* TASK STATEMENT
All that is needed is the line containing "## to your OCI tenancy." together with each line after it, transcribed exactly to the end of the records.

* AVAILABLE DATA
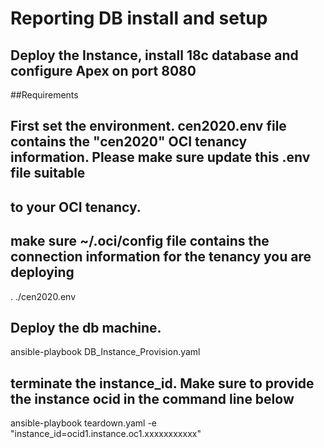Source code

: # Reporting DB install and setup

## Deploy the Instance, install 18c database and configure Apex on port 8080

##Requirements

## First set the environment. cen2020.env file contains the "cen2020" OCI tenancy information. Please make sure update this .env file suitable
## to your OCI tenancy.
## make sure ~/.oci/config file contains the connection information for the tenancy you are deploying

. ./cen2020.env

## Deploy the db machine.
ansible-playbook DB_Instance_Provision.yaml

## terminate the instance_id. Make sure to provide the instance ocid in the command line below

ansible-playbook teardown.yaml -e "instance_id=ocid1.instance.oc1.xxxxxxxxxxx"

* YOUR RESPONSE
## to your OCI tenancy.
## make sure ~/.oci/config file contains the connection information for the tenancy you are deploying

. ./cen2020.env

## Deploy the db machine.
ansible-playbook DB_Instance_Provision.yaml

## terminate the instance_id. Make sure to provide the instance ocid in the command line below

ansible-playbook teardown.yaml -e "instance_id=ocid1.instance.oc1.xxxxxxxxxxx"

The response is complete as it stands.